Avocate pénaliste, Julia Minkowski a débarqué au studio de bon matin, sa robe d’avocate planquée dans son sac pour la séance photo, enthousiaste et curieuse.
Autrice du livre « L’avocat était une femme » avec sa partenaire de plume Lisa Vigonli, elle met en avant 9 femmes qui se souviennent de l’affaire qui jusqu’ici à marquer leur carrière. Souvent dans l’ombre des projecteurs, dans un monde pavé d’hommes en robes longues qui foulent le marbre des palais de justice, leurs voix graves et impressionnantes, leurs charismes sans « égal » résonnent entre les murs des assises.
Julia Minkowski décortique la profession et nous partage sa passion pour la justice. Elle a choisit de ne pas la rendre, mais de se placer du côté de la défense.
Comment peut-on défendre n’importe qui ? Comment peut-on faire abstraction des faits ? Comment en vient-on à devenir avocate ?

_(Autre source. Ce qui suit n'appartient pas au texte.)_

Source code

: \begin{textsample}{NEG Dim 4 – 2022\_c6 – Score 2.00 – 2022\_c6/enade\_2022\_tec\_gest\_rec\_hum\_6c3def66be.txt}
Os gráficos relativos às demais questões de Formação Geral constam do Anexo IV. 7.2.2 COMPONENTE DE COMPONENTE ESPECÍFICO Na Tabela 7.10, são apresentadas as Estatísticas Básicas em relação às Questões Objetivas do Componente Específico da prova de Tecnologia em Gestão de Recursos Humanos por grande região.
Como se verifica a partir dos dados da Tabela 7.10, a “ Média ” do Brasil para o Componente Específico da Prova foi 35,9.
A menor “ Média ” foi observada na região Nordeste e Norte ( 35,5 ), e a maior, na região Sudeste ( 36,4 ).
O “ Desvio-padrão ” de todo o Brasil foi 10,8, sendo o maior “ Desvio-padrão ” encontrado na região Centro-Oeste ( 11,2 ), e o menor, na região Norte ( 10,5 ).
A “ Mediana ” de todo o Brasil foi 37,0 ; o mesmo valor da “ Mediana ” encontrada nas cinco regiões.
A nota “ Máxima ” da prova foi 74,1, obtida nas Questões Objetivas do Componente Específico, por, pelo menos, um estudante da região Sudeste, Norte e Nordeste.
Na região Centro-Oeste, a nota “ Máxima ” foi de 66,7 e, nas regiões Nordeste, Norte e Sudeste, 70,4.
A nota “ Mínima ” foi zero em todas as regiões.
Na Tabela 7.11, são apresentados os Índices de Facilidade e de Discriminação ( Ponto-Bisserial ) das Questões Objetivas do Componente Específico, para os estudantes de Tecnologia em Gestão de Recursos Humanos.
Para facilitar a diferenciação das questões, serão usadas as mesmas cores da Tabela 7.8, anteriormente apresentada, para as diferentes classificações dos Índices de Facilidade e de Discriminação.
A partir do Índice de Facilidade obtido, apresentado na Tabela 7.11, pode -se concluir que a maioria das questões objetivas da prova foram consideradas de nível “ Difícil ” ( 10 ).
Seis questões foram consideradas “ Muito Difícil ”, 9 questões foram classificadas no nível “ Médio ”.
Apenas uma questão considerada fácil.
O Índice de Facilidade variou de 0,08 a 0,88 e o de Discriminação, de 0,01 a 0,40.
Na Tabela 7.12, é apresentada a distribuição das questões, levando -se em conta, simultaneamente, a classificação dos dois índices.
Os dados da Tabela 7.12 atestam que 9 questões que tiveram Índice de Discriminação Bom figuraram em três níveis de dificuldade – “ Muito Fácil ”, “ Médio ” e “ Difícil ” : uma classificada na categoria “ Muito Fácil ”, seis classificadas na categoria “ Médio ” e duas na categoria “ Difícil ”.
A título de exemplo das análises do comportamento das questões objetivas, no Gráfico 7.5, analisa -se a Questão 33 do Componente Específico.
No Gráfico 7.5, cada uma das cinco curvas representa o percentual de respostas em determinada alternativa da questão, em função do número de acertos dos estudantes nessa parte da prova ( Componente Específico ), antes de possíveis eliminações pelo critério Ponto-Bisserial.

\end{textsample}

« Il y a toujours quelque chose qui explique, sans justifier, pourquoi une personne en est arrivée là »
Tendez-l’oreille…
Extraits du podcast ‘Dans l’oreille de Charles’, série ‘femmes d’influence’,
Interview menée par Marine Peltier
“L’avocat était une femme”
J’ai rencontré la journaliste Lisa Vignoli, ma co-autrice, en 2015. À l’époque, elle travaillait un article titré “Les avocates des diables”. Le sujet portait sur des femmes avocates qui ont défendu des hommes qui s’en sont pris à des femmes, et je venais de défendre un ostéopathe qui était poursuivi par dix-huit plaignantes pour des faits de violences sexuelles, d’agressions et de viols.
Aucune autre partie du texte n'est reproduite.